§ Required action
Repeat the records word for word.

*** Dataset ***

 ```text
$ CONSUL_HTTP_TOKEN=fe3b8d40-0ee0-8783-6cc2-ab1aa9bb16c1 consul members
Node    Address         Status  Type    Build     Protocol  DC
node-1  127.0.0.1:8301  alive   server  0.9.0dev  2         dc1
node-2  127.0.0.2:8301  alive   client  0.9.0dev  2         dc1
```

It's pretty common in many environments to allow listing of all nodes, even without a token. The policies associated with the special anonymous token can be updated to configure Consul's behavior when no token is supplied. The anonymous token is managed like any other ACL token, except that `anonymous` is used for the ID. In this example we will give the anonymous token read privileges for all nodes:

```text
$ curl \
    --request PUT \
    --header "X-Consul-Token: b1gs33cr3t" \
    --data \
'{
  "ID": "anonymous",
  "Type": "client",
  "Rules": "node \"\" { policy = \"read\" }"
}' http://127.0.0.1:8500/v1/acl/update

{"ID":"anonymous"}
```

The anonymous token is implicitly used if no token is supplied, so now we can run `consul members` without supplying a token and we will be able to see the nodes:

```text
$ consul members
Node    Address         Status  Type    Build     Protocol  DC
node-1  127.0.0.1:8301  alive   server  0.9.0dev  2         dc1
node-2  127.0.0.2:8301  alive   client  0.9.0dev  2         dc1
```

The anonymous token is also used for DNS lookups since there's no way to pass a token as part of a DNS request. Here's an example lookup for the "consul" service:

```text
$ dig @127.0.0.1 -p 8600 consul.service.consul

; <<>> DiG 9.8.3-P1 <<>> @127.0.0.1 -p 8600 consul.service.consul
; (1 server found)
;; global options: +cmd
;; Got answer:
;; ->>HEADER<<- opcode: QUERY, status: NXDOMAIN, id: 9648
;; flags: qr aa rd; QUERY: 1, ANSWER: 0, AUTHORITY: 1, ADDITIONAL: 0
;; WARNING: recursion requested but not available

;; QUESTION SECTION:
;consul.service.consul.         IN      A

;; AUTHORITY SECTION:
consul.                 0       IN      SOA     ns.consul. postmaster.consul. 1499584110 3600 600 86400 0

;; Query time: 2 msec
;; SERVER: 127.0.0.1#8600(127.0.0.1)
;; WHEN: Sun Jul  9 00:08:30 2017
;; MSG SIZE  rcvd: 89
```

*** End of Dataset ***

§ Task output
 ```text
$ CONSUL_HTTP_TOKEN=fe3b8d40-0ee0-8783-6cc2-ab1aa9bb16c1 consul members
Node    Address         Status  Type    Build     Protocol  DC
node-1  127.0.0.1:8301  alive   server  0.9.0dev  2         dc1
node-2  127.0.0.2:8301  alive   client  0.9.0dev  2         dc1
```

It's pretty common in many environments to allow listing of all nodes, even without a token. The policies associated with the special anonymous token can be updated to configure Consul's behavior when no token is supplied. The anonymous token is managed like any other ACL token, except that `anonymous` is used for the ID. In this example we will give the anonymous token read privileges for all nodes:

```text
$ curl \
    --request PUT \
    --header "X-Consul-Token: b1gs33cr3t" \
    --data \
'{
  "ID": "anonymous",
  "Type": "client",
  "Rules": "node \"\" { policy = \"read\" }"
}' http://127.0.0.1:8500/v1/acl/update

{"ID":"anonymous"}
```

The anonymous token is implicitly used if no token is supplied, so now we can run `consul members` without supplying a token and we will be able to see the nodes:

```text
$ consul members
Node    Address         Status  Type    Build     Protocol  DC
node-1  127.0.0.1:8301  alive   server  0.9.0dev  2         dc1
node-2  127.0.0.2:8301  alive   client  0.9.0dev  2         dc1
```

The anonymous token is also used for DNS lookups since there's no way to pass a token as part of a DNS request. Here's an example lookup for the "consul" service:

```text
$ dig @127.0.0.1 -p 8600 consul.service.consul

; <<>> DiG 9.8.3-P1 <<>> @127.0.0.1 -p 8600 consul.service.consul
; (1 server found)
;; global options: +cmd
;; Got answer:
;; ->>HEADER<<- opcode: QUERY, status: NXDOMAIN, id: 9648
;; flags: qr aa rd; QUERY: 1, ANSWER: 0, AUTHORITY: 1, ADDITIONAL: 0
;; WARNING: recursion requested but not available

;; QUESTION SECTION:
;consul.service.consul.         IN      A

;; AUTHORITY SECTION:
consul.                 0       IN      SOA     ns.consul. postmaster.consul. 1499584110 3600 600 86400 0

;; Query time: 2 msec
;; SERVER: 127.0.0.1#8600(127.0.0.1)
;; WHEN: Sun Jul  9 00:08:30 2017
;; MSG SIZE  rcvd: 89
```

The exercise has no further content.